The Montreal biosphere, constructed for the 1967 World Fair is another commonly recognized geodesic dome designed by Fuller that remains to this day.
Though the first geodesic dome had already been ideated and built some 30 years prior, Fuller was the first to patent it and incorporate it into his schema for its myriad uses. He found maximum utility in the design as it used minimal material to provide the greatest amount of volume in a certain area.
A geodesic dome is a hemispherical structure consisting of rigid triangular elements, or an omni-triangulated surface. Fuller was attracted to it for its strength and simplicity, inspiring the construction of hundreds of thousands of them throughout the world. But despite, the avant-garde popularity of the geodesic dome, it was just one design feature that may have overshadowed his larger worldview.
Livingry not Weaponry
One of Fuller’s main concepts was that of livingry, a word he created in direct opposition to weaponry. Livingry touted inventions that supported and enhanced life, ideas, and objects; enriching and advancing human existence, rather than contributing to its destruction. He imagined what could be achieved if the aerospace sector of knowledge was applied only to producing technology that advantaged all of humanity, rather than divisive weaponry. He saw war as obsolete and the threat of total destruction as imminent.

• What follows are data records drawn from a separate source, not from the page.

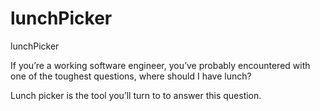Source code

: # lunchPicker
lunchPicker

If you’re a working software engineer, you’ve probably encountered with one of the toughest questions, where should I have lunch?

Lunch picker is the tool you’ll turn to to answer this question.
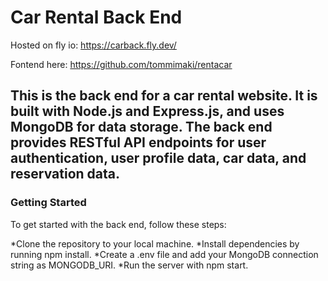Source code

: # Car Rental Back End

Hosted on fly io:  https://carback.fly.dev/

Fontend here: https://github.com/tommimaki/rentacar

## This is the back end for a car rental website. It is built with Node.js and Express.js, and uses MongoDB for data storage. The back end provides RESTful API endpoints for user authentication, user profile data, car data, and reservation data.

### Getting Started
To get started with the back end, follow these steps:

*Clone the repository to your local machine.
*Install dependencies by running npm install.
*Create a .env file and add your MongoDB connection string as MONGODB_URI.
*Run the server with npm start.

Fuller viewed humanity as an experimental initiative of the universe. That experiment was to see if the universe, in all its complexity, could “maintain the integrity of eternal regeneration” while allowing us, humans, to discover and use mathematical laws to maintain that integrity on our scale.
The answer to this was yes, inspiring Fuller to develop an array of consumer household designs to fit his ephemerilized livingry concepts. He even coined another word to sell his ideas: dymaxion, a portmanteau of dynamic, maximum, and ion. He conceptualized a dymaxion house, dymaxion car, dymaxion bathroom, and others to solve every contemporary design flaw, though most never came to fruition, outside of fringe communes and individual projects.
Though his worldview never truly took off, today we can see a lot of Fuller’s sentiment in the tech industry. Whether directly inspired by Fuller or not, many modern digital solutions aim to solve all of our problems with ephemeralization, using the least amount of energy to gain the most utility; the internet being one of the greatest examples. Though he passed away less than 40 years ago, it would be interesting to know what might he think of our society today. Will we ever achieve a global society like Fuller envisioned?